A US court has ruled that an American blogger cannot be anonymous and is legally accountable for the comments on their blog. Meanwhile, the Olympic Delivery Authority has asked a community blog to remove comments left on their blog concerning one of their employees. Bloggers are legally responsible for the content they publish.
But convention is that blogs are judged by the person writing them rather than those reading them- much the same as a speech is judged by the speaker as opposed to the audience they attract. We like to congregate on blogs that are busy, lively places and the hierarchy of blogs rests heavily on those which are most widely read. That’s odd. One of the key differences between a blog and a newspaper op-ed is the relationship between the writer and the audience. Blogs are meant to be more discursive, iterative spaces where the blogger listens and learns, not just informs and speaks.
On the biggest blogs, the author moderates comments in order (partly) to limit their potential legal liability. However, it is rare that they read all of the comments they receive. Robert Peston and Nick Robinson appear to have all but given up on engaging with the comments on their blogs. Iain Dale and Guido Fawkes do occasionally enter the fray but it’s not a guaranteed way of entering a dialogue with the author.
On these blogs the tone is often confrontational, aggressive, conspiratorial and strident. They are also off-topic and often uninformative – identifying the funny, informative comments is hard work. Is that because the commenters know that they are not being watched?
There’s no appetite for bloggers extensively moderating their comments. The internet is profoundly biased in favour of freedom of expression and any sign of censorship usually leads to a dramatic loss of audience. But does that mean that successful blogs have to put up with irrelevant, daft or unpleasant comments?
There are blogs where the comments are generally constructive and thoughtful. Whilst many of these have a small readership, they don’t all. Matthew Taylor’s blog, one of those I know best, has a readership approaching 10,000 a month and rarely attractives invective (and often only when people confuse him with being a Cornwall MP. Matthew doesn’t respond to every comment – and commenters more often engage with each other. But it’s a welcoming, open space.

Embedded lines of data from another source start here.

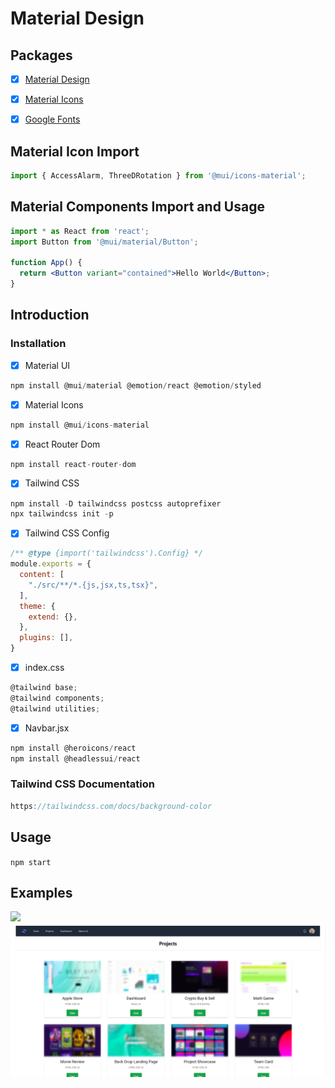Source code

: # Material Design


## Packages
- [x] [Material Design](https://mui.com/)
- [x] [Material Icons](https://mui.com/material-ui/icons/#font-icons)
- [x] [Google Fonts](https://fonts.google.com/)


## Material Icon Import

```jsx
import { AccessAlarm, ThreeDRotation } from '@mui/icons-material';
```

## Material Components Import and Usage

```jsx
import * as React from 'react';
import Button from '@mui/material/Button';

function App() {
  return <Button variant="contained">Hello World</Button>;
}
```

## Introduction


### Installation

- [x] Material UI
```jsx
npm install @mui/material @emotion/react @emotion/styled
```
- [x] Material Icons
```jsx
npm install @mui/icons-material
```
- [x] React Router Dom
```jsx
npm install react-router-dom
```
- [x] Tailwind CSS
```jsx
npm install -D tailwindcss postcss autoprefixer
npx tailwindcss init -p
```
- [x] Tailwind CSS Config
```jsx
/** @type {import('tailwindcss').Config} */ 
module.exports = {
  content: [
    "./src/**/*.{js,jsx,ts,tsx}",
  ],
  theme: {
    extend: {},
  },
  plugins: [],
}
```
- [x] index.css
```jsx
@tailwind base;
@tailwind components;
@tailwind utilities;
```
- [x] Navbar.jsx
```jsx
npm install @heroicons/react
npm install @headlessui/react
```

### Tailwind CSS Documentation
```jsx
https://tailwindcss.com/docs/background-color
```
## Usage

`npm start`

## Examples

<img src="preview.png">
&nbsp;
<img src="preview2.png">

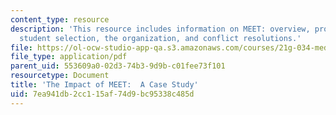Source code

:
 ```yaml
---
content_type: resource
description: 'This resource includes information on MEET: overview, program goals,
  student selection, the organization, and conflict resolutions.'
file: https://ol-ocw-studio-app-qa.s3.amazonaws.com/courses/21g-034-media-education-and-the-marketplace-fall-2005/7ea941db2cc115af74d9bc95338c485d_MIT21G_034F05_meet.pdf
file_type: application/pdf
parent_uid: 553609a0-02d3-74b3-9d9b-c01fee73f101
resourcetype: Document
title: 'The Impact of MEET:  A Case Study'
uid: 7ea941db-2cc1-15af-74d9-bc95338c485d
---
```

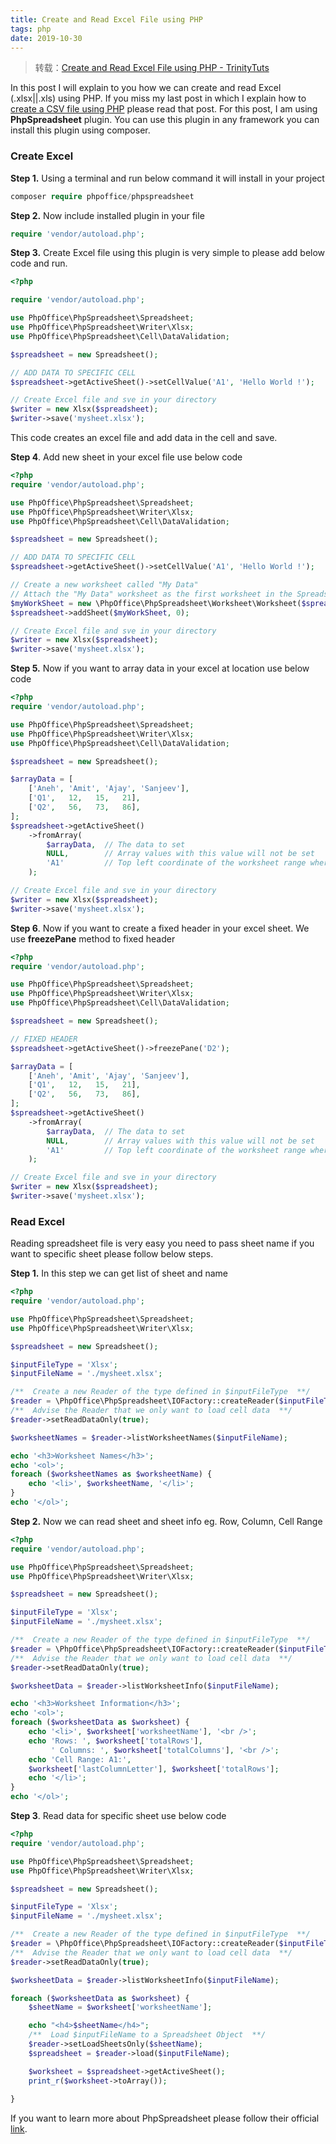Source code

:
 ```yaml
---
title: Create and Read Excel File using PHP
tags: php
date: 2019-10-30
---
```


> 转载：[Create and Read Excel File using PHP - TrinityTuts](https://trinitytuts.com/create-and-read-excel-file-using-php/)

In this post I will explain to you how we can create and read Excel (.xlsx||.xls) using PHP. If you miss my last post in which I explain how to [create a CSV file using PHP](https://trinitytuts.com/create-csv-and-excel-using-php/) please read that post. For this post, I am using **PhpSpreadsheet** plugin. You can use this plugin in any framework you can install this plugin using composer.

### Create Excel

**Step 1.** Using a terminal and run below command it will install in your project

```php
composer require phpoffice/phpspreadsheet
```

**Step 2.** Now include installed plugin in your file

```php
require 'vendor/autoload.php';
```

**Step 3.** Create Excel file using this plugin is very simple to please add below code and run.

```php
<?php

require 'vendor/autoload.php';

use PhpOffice\PhpSpreadsheet\Spreadsheet;
use PhpOffice\PhpSpreadsheet\Writer\Xlsx;
use PhpOffice\PhpSpreadsheet\Cell\DataValidation;

$spreadsheet = new Spreadsheet();

// ADD DATA TO SPECIFIC CELL
$spreadsheet->getActiveSheet()->setCellValue('A1', 'Hello World !');

// Create Excel file and sve in your directory
$writer = new Xlsx($spreadsheet);
$writer->save('mysheet.xlsx');
```

This code creates an excel file and add data in the cell and save.

**Step 4**. Add new sheet in your excel file use below code

```php
<?php
require 'vendor/autoload.php';

use PhpOffice\PhpSpreadsheet\Spreadsheet;
use PhpOffice\PhpSpreadsheet\Writer\Xlsx;
use PhpOffice\PhpSpreadsheet\Cell\DataValidation;

$spreadsheet = new Spreadsheet();

// ADD DATA TO SPECIFIC CELL
$spreadsheet->getActiveSheet()->setCellValue('A1', 'Hello World !');

// Create a new worksheet called "My Data"
// Attach the "My Data" worksheet as the first worksheet in the Spreadsheet object
$myWorkSheet = new \PhpOffice\PhpSpreadsheet\Worksheet\Worksheet($spreadsheet, 'My Data');
$spreadsheet->addSheet($myWorkSheet, 0);

// Create Excel file and sve in your directory
$writer = new Xlsx($spreadsheet);
$writer->save('mysheet.xlsx');
```

**Step 5.** Now if you want to array data in your excel at location use below code

```php
<?php
require 'vendor/autoload.php';

use PhpOffice\PhpSpreadsheet\Spreadsheet;
use PhpOffice\PhpSpreadsheet\Writer\Xlsx;
use PhpOffice\PhpSpreadsheet\Cell\DataValidation;

$spreadsheet = new Spreadsheet();

$arrayData = [
    ['Aneh', 'Amit', 'Ajay', 'Sanjeev'],
    ['Q1',   12,   15,   21],
    ['Q2',   56,   73,   86],
];
$spreadsheet->getActiveSheet()
    ->fromArray(
        $arrayData,  // The data to set
        NULL,        // Array values with this value will not be set
        'A1'         // Top left coordinate of the worksheet range where
    );

// Create Excel file and sve in your directory
$writer = new Xlsx($spreadsheet);
$writer->save('mysheet.xlsx');
```

**Step 6**. Now if you want to create a fixed header in your excel sheet. We use **freezePane** method to fixed header

```php
<?php
require 'vendor/autoload.php';

use PhpOffice\PhpSpreadsheet\Spreadsheet;
use PhpOffice\PhpSpreadsheet\Writer\Xlsx;
use PhpOffice\PhpSpreadsheet\Cell\DataValidation;

$spreadsheet = new Spreadsheet();

// FIXED HEADER
$spreadsheet->getActiveSheet()->freezePane('D2');

$arrayData = [
    ['Aneh', 'Amit', 'Ajay', 'Sanjeev'],
    ['Q1',   12,   15,   21],
    ['Q2',   56,   73,   86],
];
$spreadsheet->getActiveSheet()
    ->fromArray(
        $arrayData,  // The data to set
        NULL,        // Array values with this value will not be set
        'A1'         // Top left coordinate of the worksheet range where
    );

// Create Excel file and sve in your directory
$writer = new Xlsx($spreadsheet);
$writer->save('mysheet.xlsx');
```

### Read Excel

Reading spreadsheet file is very easy you need to pass sheet name if you want to specific sheet please follow below steps.

**Step 1.** In this step we can get list of sheet and name

```php
<?php
require 'vendor/autoload.php';

use PhpOffice\PhpSpreadsheet\Spreadsheet;
use PhpOffice\PhpSpreadsheet\Writer\Xlsx;

$spreadsheet = new Spreadsheet();

$inputFileType = 'Xlsx';
$inputFileName = './mysheet.xlsx';

/**  Create a new Reader of the type defined in $inputFileType  **/
$reader = \PhpOffice\PhpSpreadsheet\IOFactory::createReader($inputFileType);
/**  Advise the Reader that we only want to load cell data  **/
$reader->setReadDataOnly(true);

$worksheetNames = $reader->listWorksheetNames($inputFileName);

echo '<h3>Worksheet Names</h3>';
echo '<ol>';
foreach ($worksheetNames as $worksheetName) {
    echo '<li>', $worksheetName, '</li>';
}
echo '</ol>';
```

**Step 2.** Now we can read sheet and sheet info eg. Row, Column, Cell Range

```php
<?php
require 'vendor/autoload.php';

use PhpOffice\PhpSpreadsheet\Spreadsheet;
use PhpOffice\PhpSpreadsheet\Writer\Xlsx;

$spreadsheet = new Spreadsheet();

$inputFileType = 'Xlsx';
$inputFileName = './mysheet.xlsx';

/**  Create a new Reader of the type defined in $inputFileType  **/
$reader = \PhpOffice\PhpSpreadsheet\IOFactory::createReader($inputFileType);
/**  Advise the Reader that we only want to load cell data  **/
$reader->setReadDataOnly(true);

$worksheetData = $reader->listWorksheetInfo($inputFileName);

echo '<h3>Worksheet Information</h3>';
echo '<ol>';
foreach ($worksheetData as $worksheet) {
    echo '<li>', $worksheet['worksheetName'], '<br />';
    echo 'Rows: ', $worksheet['totalRows'],
         ' Columns: ', $worksheet['totalColumns'], '<br />';
    echo 'Cell Range: A1:',
    $worksheet['lastColumnLetter'], $worksheet['totalRows'];
    echo '</li>';
}
echo '</ol>';
```

**Step 3**. Read data for specific sheet use below code

```php
<?php
require 'vendor/autoload.php';

use PhpOffice\PhpSpreadsheet\Spreadsheet;
use PhpOffice\PhpSpreadsheet\Writer\Xlsx;

$spreadsheet = new Spreadsheet();

$inputFileType = 'Xlsx';
$inputFileName = './mysheet.xlsx';

/**  Create a new Reader of the type defined in $inputFileType  **/
$reader = \PhpOffice\PhpSpreadsheet\IOFactory::createReader($inputFileType);
/**  Advise the Reader that we only want to load cell data  **/
$reader->setReadDataOnly(true);

$worksheetData = $reader->listWorksheetInfo($inputFileName);

foreach ($worksheetData as $worksheet) {
    $sheetName = $worksheet['worksheetName'];

    echo "<h4>$sheetName</h4>";
    /**  Load $inputFileName to a Spreadsheet Object  **/
    $reader->setLoadSheetsOnly($sheetName);
    $spreadsheet = $reader->load($inputFileName);

    $worksheet = $spreadsheet->getActiveSheet();
    print_r($worksheet->toArray());
    
}
```

If you want to learn more about PhpSpreadsheet please follow their official [link](https://phpspreadsheet.readthedocs.io/).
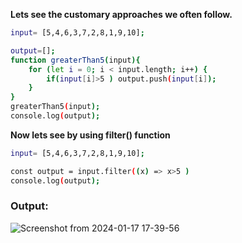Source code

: **Lets see the customary approaches we often follow.**


```bash
input= [5,4,6,3,7,2,8,1,9,10];

output=[];
function greaterThan5(input){
    for (let i = 0; i < input.length; i++) {
        if(input[i]>5 ) output.push(input[i]);
    }
}
greaterThan5(input);
console.log(output);
```

**Now lets see by using filter() function**

```bash
input= [5,4,6,3,7,2,8,1,9,10];

const output = input.filter((x) => x>5 )
console.log(output);
```

### Output:
![Screenshot from 2024-01-17 17-39-56](https://github.com/satejbpatil/Map_Filter_Reduce-in-JavaScript/assets/112341637/083d5a80-7b63-45c9-b3a2-1370d828f59d)
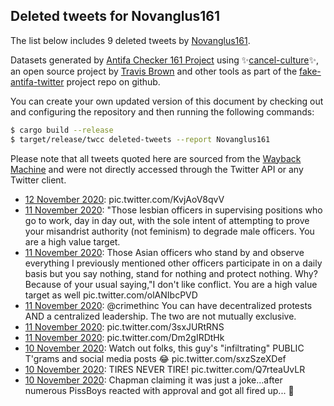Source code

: ## Deleted tweets for Novanglus161

The list below includes 9 deleted tweets by
[Novanglus161](https://twitter.com/Novanglus161).



Datasets generated by [Antifa Checker 161 Project](https://twitter.com/antifacheck161) using ✨[cancel-culture](https://github.com/travisbrown/cancel-culture)✨, an open source project by 
[Travis Brown](https://twitter.com/travisbrown) and other tools as part of the 
[fake-antifa-twitter](https://github.com/antifacheck161/fake-antifa-twitter) project repo on github.

You can create your own updated version of this document by checking out and configuring the
repository and then running the following commands:

```bash
$ cargo build --release
$ target/release/twcc deleted-tweets --report Novanglus161
```

Please note that all tweets quoted here are sourced from the
[Wayback Machine](https://web.archive.org) and were not directly accessed through the Twitter API or
any Twitter client.

* [12 November 2020](https://web.archive.org/web/20201112015721/https://twitter.com/Novanglus161/status/1326704892891734018): pic.twitter.com/KvjAoV8qvV <!--1326704892891734018-->
* [11 November 2020](https://web.archive.org/web/20201111233100/https://twitter.com/Novanglus161/status/1326668677530357761): "Those lesbian officers in supervising positions who go to work, day in day out, with the sole intent of attempting to prove your misandrist authority (not feminism) to degrade male officers. You are a high value target. <!--1326668677530357761-->
* [11 November 2020](https://web.archive.org/web/20201111233050/https://twitter.com/Novanglus161/status/1326668647192952835): Those Asian officers who stand by and observe everything I previously mentioned other officers participate in on a daily basis but you say nothing, stand for nothing and protect nothing. Why? Because of your usual saying,"I don't like conflict. You are a high value target as well pic.twitter.com/olANIbcPVD <!--1326668647192952835-->
* [11 November 2020](https://web.archive.org/web/20201111030704/https://twitter.com/Novanglus161/status/1326360769336807424): @crimethinc You can have decentralized protests AND a centralized leadership. The two are not mutually exclusive. <!--1326360769336807424-->
* [11 November 2020](https://web.archive.org/web/20201111022142/https://twitter.com/Novanglus161/status/1326348502276792320): pic.twitter.com/3sxJURtRNS <!--1326348502276792320-->
* [11 November 2020](https://web.archive.org/web/20201111021426/https://twitter.com/Novanglus161/status/1326347015811330048): pic.twitter.com/Dm2gIRDtHk <!--1326347015811330048-->
* [10 November 2020](https://web.archive.org/web/20201110033912/https://twitter.com/Novanglus161/status/1326006281426014208): Watch out folks, this guy's "infiltrating" PUBLIC T'grams and social media posts 😂 pic.twitter.com/sxzSzeXDef <!--1326006281426014208-->
* [10 November 2020](https://web.archive.org/web/20201110032951/https://twitter.com/Novanglus161/status/1326003504515674115): TIRES NEVER TIRE! pic.twitter.com/Q7rteaUvLR <!--1326003504515674115-->
* [10 November 2020](https://web.archive.org/web/20201110025020/https://twitter.com/Novanglus161/status/1325994002114469889): Chapman claiming it was just a joke...after numerous PissBoys reacted with approval and got all fired up... 😬 <!--1325994002114469889-->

If I invite you to attend a performance of my local drama club, I wouldn’t expect you to judge me by the audience. But if I invite you to my birthday party, I would expect some judgement on the company that I keep. And if you ask any teacher, leave a group to its own devices and it will set its own rules. But lead that group or community, and you can shape it and influence its norms.
Blogs are just a communications medium and bad practice should not weaken the very best blogs in the same way that Big Brother doesn’t tarnish my view of The Wire. But as the medium matures, perhaps we should refine the criteria by which we select where we want to hang out. We choose our local pubs more selectively than picking the one with the largest number of punters. And we pass judgement on people by the company they keep. Perhaps its time for a greater range of criteria by which readers choose their blogs – and in turn a greater responsibility placed on bloggers to take responsibility for the behaviour of their community.